The UX of Your Brand Message
You’ve likely heard something like this statistic: 70–90% of your buyer’s journey is complete before they engage with sales.* That trend has tremendous implications for how we approach marketing, but few organizations—especially large, well-established companies—have figured out how to evolve their strategy in response.
It definitely means focusing on the digital channels through which your potential buyers are doing their research. But it actually starts with rethinking what has always been the most fundamental piece of your marketing efforts: your brand message.
Ultimately, messaging is about context. And today’s context is not only digital, but also increasingly defined by your customers.
Your brand message should permeate your customer experience.
It’s critical to develop a brand message that not only lends itself to take-notice ad campaigns and splashy homepage headlines, but one that resonates throughout the entire buyer’s journey—and your customer experience.
Here are a few key ways to discover a brand message that spells success in today’s marketplace.
1. Talk to your users.
Your brand message must be authentic. You absolutely have to understand your users, and how your service or product does or could benefit them. Don’t make assumptions or rely on the sales script. Go to the source. You’ll often be surprised. And even if you’re not, you’ll have the power of conviction on your side—and the evidence to back it up.
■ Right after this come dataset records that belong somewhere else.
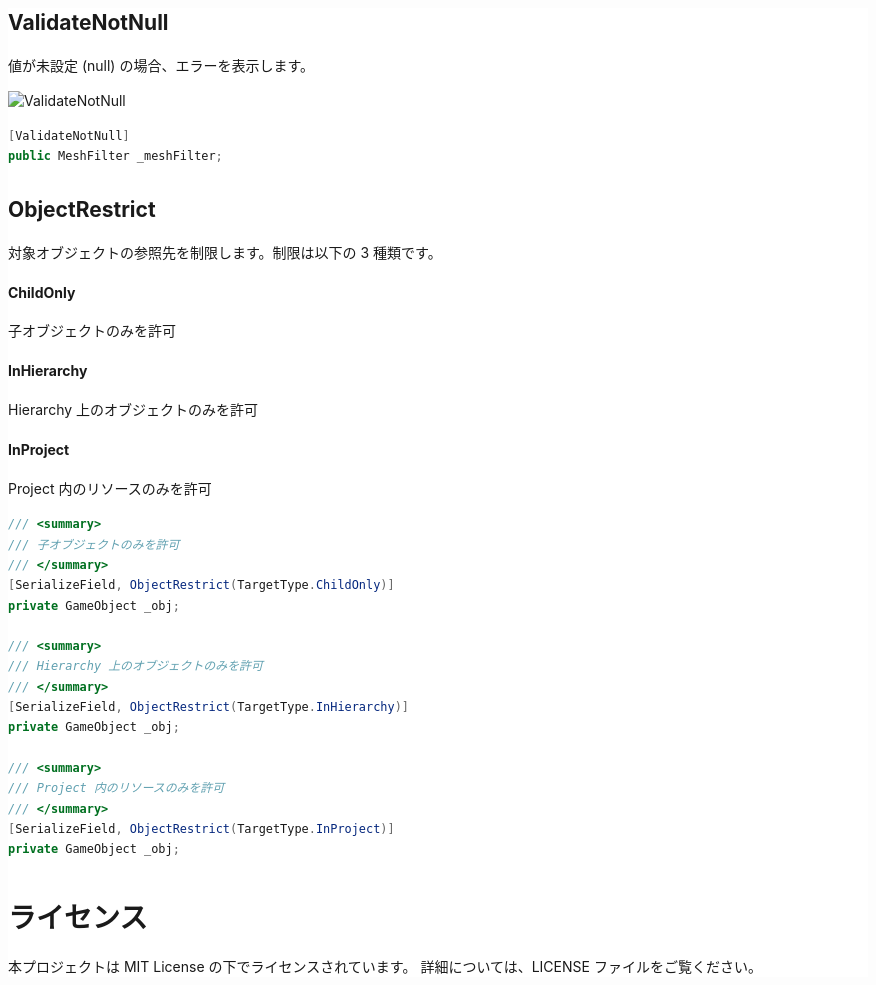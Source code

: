 ## ValidateNotNull
値が未設定 (null) の場合、エラーを表示します。

<img src="https://github.com/yayorozu/ImageUploader/blob/master/CustomAttr/ValidateNotNull.png" width="400" alt="ValidateNotNull">

```csharp
[ValidateNotNull]
public MeshFilter _meshFilter;
```

## ObjectRestrict
対象オブジェクトの参照先を制限します。制限は以下の 3 種類です。

#### ChildOnly
子オブジェクトのみを許可

#### InHierarchy
Hierarchy 上のオブジェクトのみを許可

#### InProject
Project 内のリソースのみを許可

```csharp
/// <summary>
/// 子オブジェクトのみを許可
/// </summary>
[SerializeField, ObjectRestrict(TargetType.ChildOnly)]
private GameObject _obj;

/// <summary>
/// Hierarchy 上のオブジェクトのみを許可
/// </summary>
[SerializeField, ObjectRestrict(TargetType.InHierarchy)]
private GameObject _obj;

/// <summary>
/// Project 内のリソースのみを許可
/// </summary>
[SerializeField, ObjectRestrict(TargetType.InProject)]
private GameObject _obj;
```

# ライセンス
本プロジェクトは MIT License の下でライセンスされています。
詳細については、LICENSE ファイルをご覧ください。
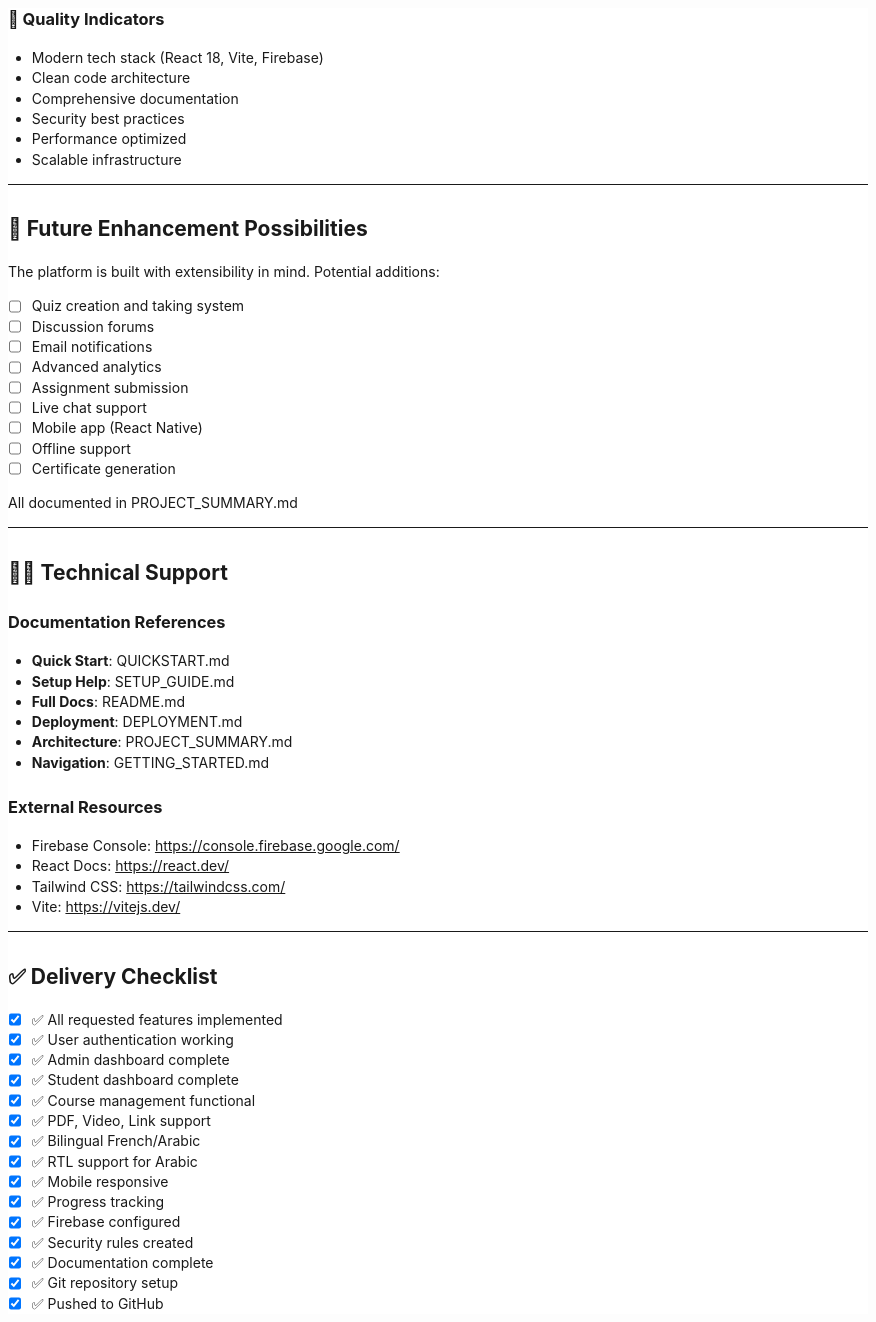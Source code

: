 ### 🌟 Quality Indicators
- Modern tech stack (React 18, Vite, Firebase)
- Clean code architecture
- Comprehensive documentation
- Security best practices
- Performance optimized
- Scalable infrastructure

---

## 🔮 Future Enhancement Possibilities

The platform is built with extensibility in mind. Potential additions:

- [ ] Quiz creation and taking system
- [ ] Discussion forums
- [ ] Email notifications
- [ ] Advanced analytics
- [ ] Assignment submission
- [ ] Live chat support
- [ ] Mobile app (React Native)
- [ ] Offline support
- [ ] Certificate generation

All documented in PROJECT_SUMMARY.md

---

## 👨‍💻 Technical Support

### Documentation References
- **Quick Start**: QUICKSTART.md
- **Setup Help**: SETUP_GUIDE.md
- **Full Docs**: README.md
- **Deployment**: DEPLOYMENT.md
- **Architecture**: PROJECT_SUMMARY.md
- **Navigation**: GETTING_STARTED.md

### External Resources
- Firebase Console: https://console.firebase.google.com/
- React Docs: https://react.dev/
- Tailwind CSS: https://tailwindcss.com/
- Vite: https://vitejs.dev/

---

## ✅ Delivery Checklist

- [x] ✅ All requested features implemented
- [x] ✅ User authentication working
- [x] ✅ Admin dashboard complete
- [x] ✅ Student dashboard complete
- [x] ✅ Course management functional
- [x] ✅ PDF, Video, Link support
- [x] ✅ Bilingual French/Arabic
- [x] ✅ RTL support for Arabic
- [x] ✅ Mobile responsive
- [x] ✅ Progress tracking
- [x] ✅ Firebase configured
- [x] ✅ Security rules created
- [x] ✅ Documentation complete
- [x] ✅ Git repository setup
- [x] ✅ Pushed to GitHub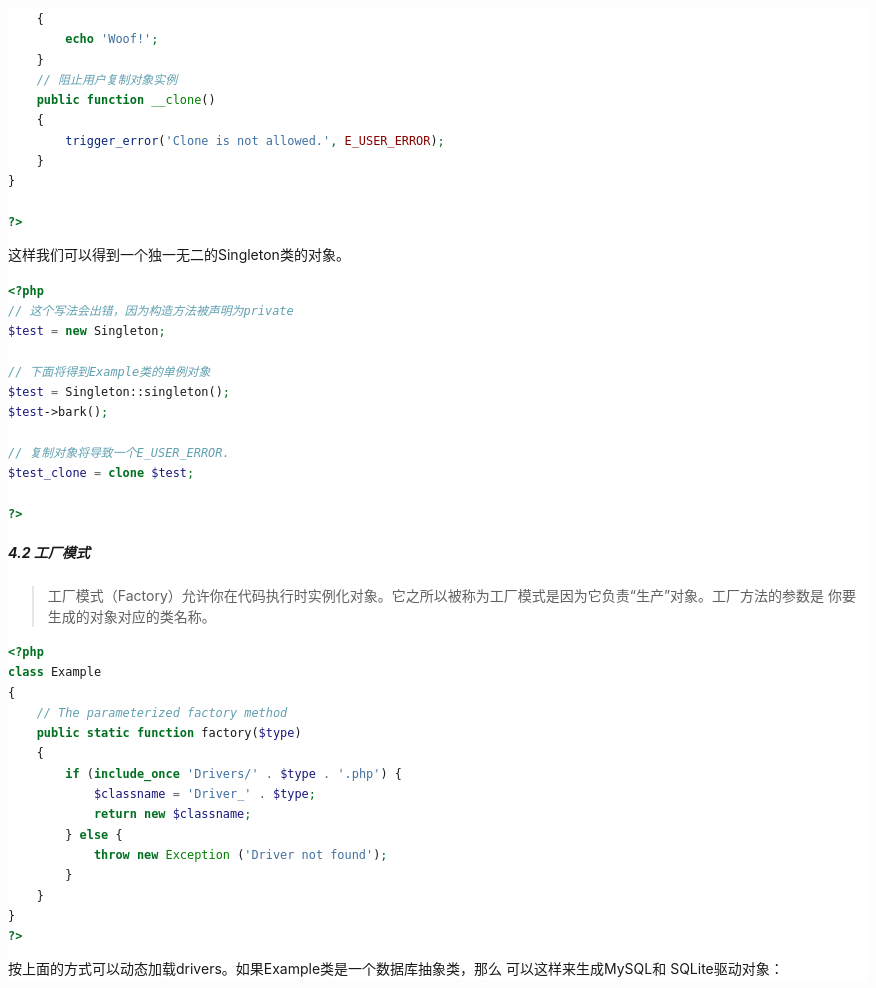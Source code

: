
 ```php
    {
        echo 'Woof!';
    }
    // 阻止用户复制对象实例
    public function __clone()
    {
        trigger_error('Clone is not allowed.', E_USER_ERROR);
    }
}

?>
```

这样我们可以得到一个独一无二的Singleton类的对象。

```php
<?php
// 这个写法会出错，因为构造方法被声明为private
$test = new Singleton;

// 下面将得到Example类的单例对象
$test = Singleton::singleton();
$test->bark();

// 复制对象将导致一个E_USER_ERROR.
$test_clone = clone $test;

?>
```

##### 4.2 工厂模式

> 工厂模式（Factory）允许你在代码执行时实例化对象。它之所以被称为工厂模式是因为它负责“生产”对象。工厂方法的参数是 你要生成的对象对应的类名称。

```php
<?php
class Example
{
    // The parameterized factory method
    public static function factory($type)
    {
        if (include_once 'Drivers/' . $type . '.php') {
            $classname = 'Driver_' . $type;
            return new $classname;
        } else {
            throw new Exception ('Driver not found');
        }
    }
}
?>
```

按上面的方式可以动态加载drivers。如果Example类是一个数据库抽象类，那么 可以这样来生成MySQL和 SQLite驱动对象：
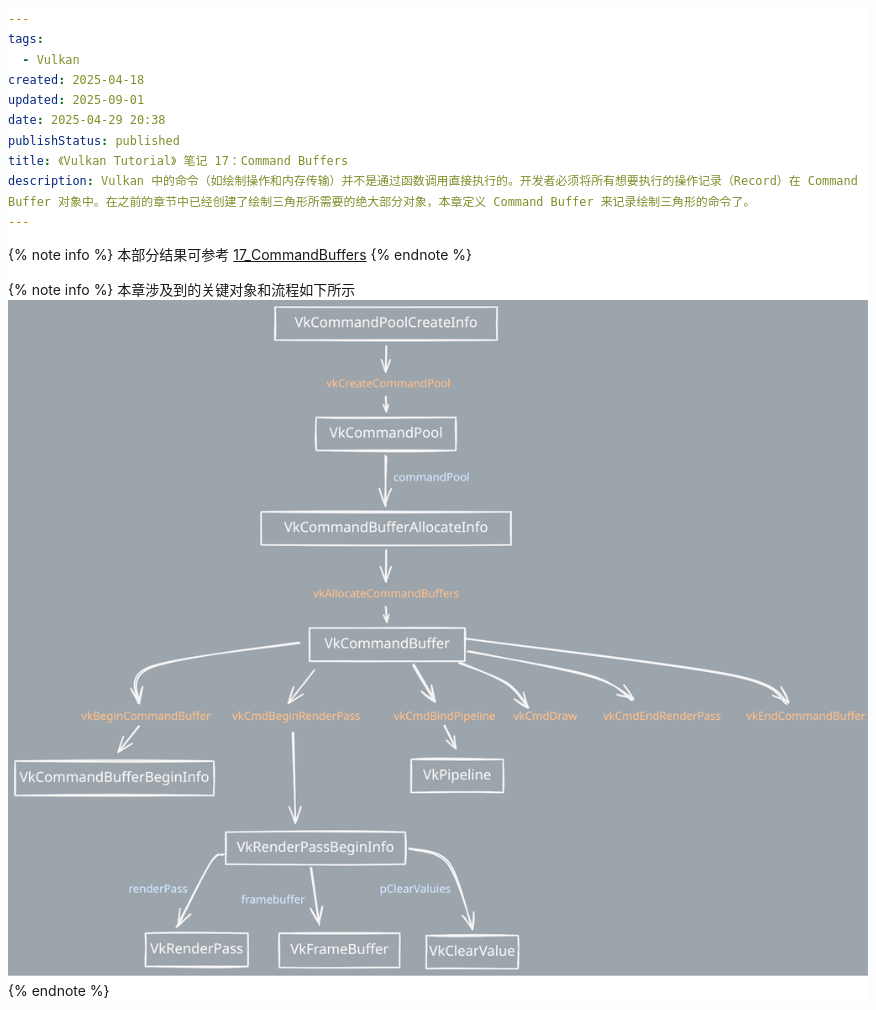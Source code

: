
 ```yaml
---
tags:
  - Vulkan
created: 2025-04-18
updated: 2025-09-01
date: 2025-04-29 20:38
publishStatus: published
title: 《Vulkan Tutorial》 笔记 17：Command Buffers
description: Vulkan 中的命令（如绘制操作和内存传输）并不是通过函数调用直接执行的。开发者必须将所有想要执行的操作记录（Record）在 Command Buffer 对象中。在之前的章节中已经创建了绘制三角形所需要的绝大部分对象，本章定义 Command Buffer 来记录绘制三角形的命令了。
---
```


{% note info %}
本部分结果可参考 [17_CommandBuffers](https://github.com/xuejiaW/LearnVulkan/tree/main/_17_CommandBuffers)
{% endnote %}

{% note info %}
本章涉及到的关键对象和流程如下所示
![](/ch_17_command_buffers/ch_17_command_buffers.excalidraw.svg)
{% endnote %}
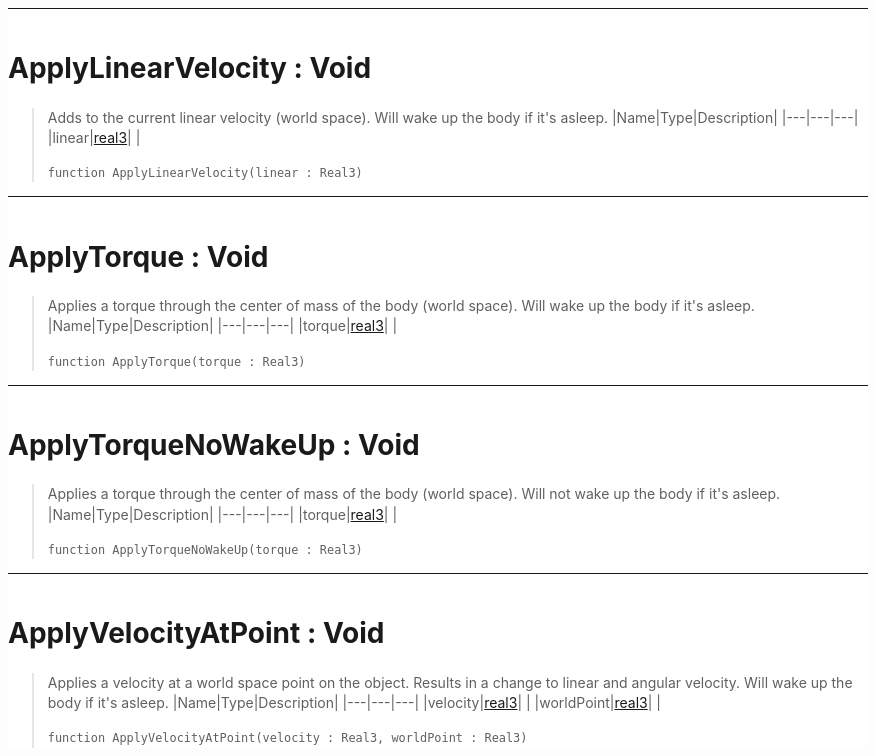 
---  
 #  ApplyLinearVelocity : Void

> Adds to the current linear velocity (world space). Will wake up the body if it's asleep.
> |Name|Type|Description|
> |---|---|---|
> |linear|[real3](https://github.com/ZilchEngine/ZilchDocs/blob/master/code_reference/nada_base_types/real3.md)| |
> ``` lang=cpp, name=Nada
> function ApplyLinearVelocity(linear : Real3)
> ``` 


---  
 #  ApplyTorque : Void

> Applies a torque through the center of mass of the body (world space). Will wake up the body if it's asleep.
> |Name|Type|Description|
> |---|---|---|
> |torque|[real3](https://github.com/ZilchEngine/ZilchDocs/blob/master/code_reference/nada_base_types/real3.md)| |
> ``` lang=cpp, name=Nada
> function ApplyTorque(torque : Real3)
> ``` 


---  
 #  ApplyTorqueNoWakeUp : Void

> Applies a torque through the center of mass of the body (world space). Will not wake up the body if it's asleep.
> |Name|Type|Description|
> |---|---|---|
> |torque|[real3](https://github.com/ZilchEngine/ZilchDocs/blob/master/code_reference/nada_base_types/real3.md)| |
> ``` lang=cpp, name=Nada
> function ApplyTorqueNoWakeUp(torque : Real3)
> ``` 


---  
 #  ApplyVelocityAtPoint : Void

> Applies a velocity at a world space point on the object. Results in a change to linear and angular velocity. Will wake up the body if it's asleep.
> |Name|Type|Description|
> |---|---|---|
> |velocity|[real3](https://github.com/ZilchEngine/ZilchDocs/blob/master/code_reference/nada_base_types/real3.md)| |
> |worldPoint|[real3](https://github.com/ZilchEngine/ZilchDocs/blob/master/code_reference/nada_base_types/real3.md)| |
> ``` lang=cpp, name=Nada
> function ApplyVelocityAtPoint(velocity : Real3, worldPoint : Real3)
> ```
2. Build a flexible messaging framework.
Ad buys are important for many brands, but they are ultimately ephemeral for the buyer. The UX and content of a brand’s digital properties, however, is often a recurring (if not regular) part of their buying journey and customer experience. We often see a gap between a company’s brand message and all the touchpoints with which their prospects engage.
The key is developing a brand message that articulates a “big idea” value proposition, but is also relatable and flexible enough to carrying through their entire journey. While the specifics of your communication need to adapt to a specific channel, buyer phase, or even micro-moment, your brand message is the DNA that informs each individual touchpoint—that is, your content, social channels, natural search, paid search, email, apps, freemiums, and PR.
3. Connect the buyer’s journey and the customer experience.
Your brand message doesn’t stop at the sale. It should permeate your customer’s experience throughout their relationship with your product or service. The reality is that no matter how you articulate your message and what channels you invest in, your customers are putting out their own messages. If your brand message infuses a positive customer experience, those hefty ad-buys are often no longer necessary.
This often requires a deep collaboration between product, sales, and marketing departments. But if you can forge those connections, you’ll be able to make significant gains in the efficiency and effectiveness across your buyer’s journey and the customer experience.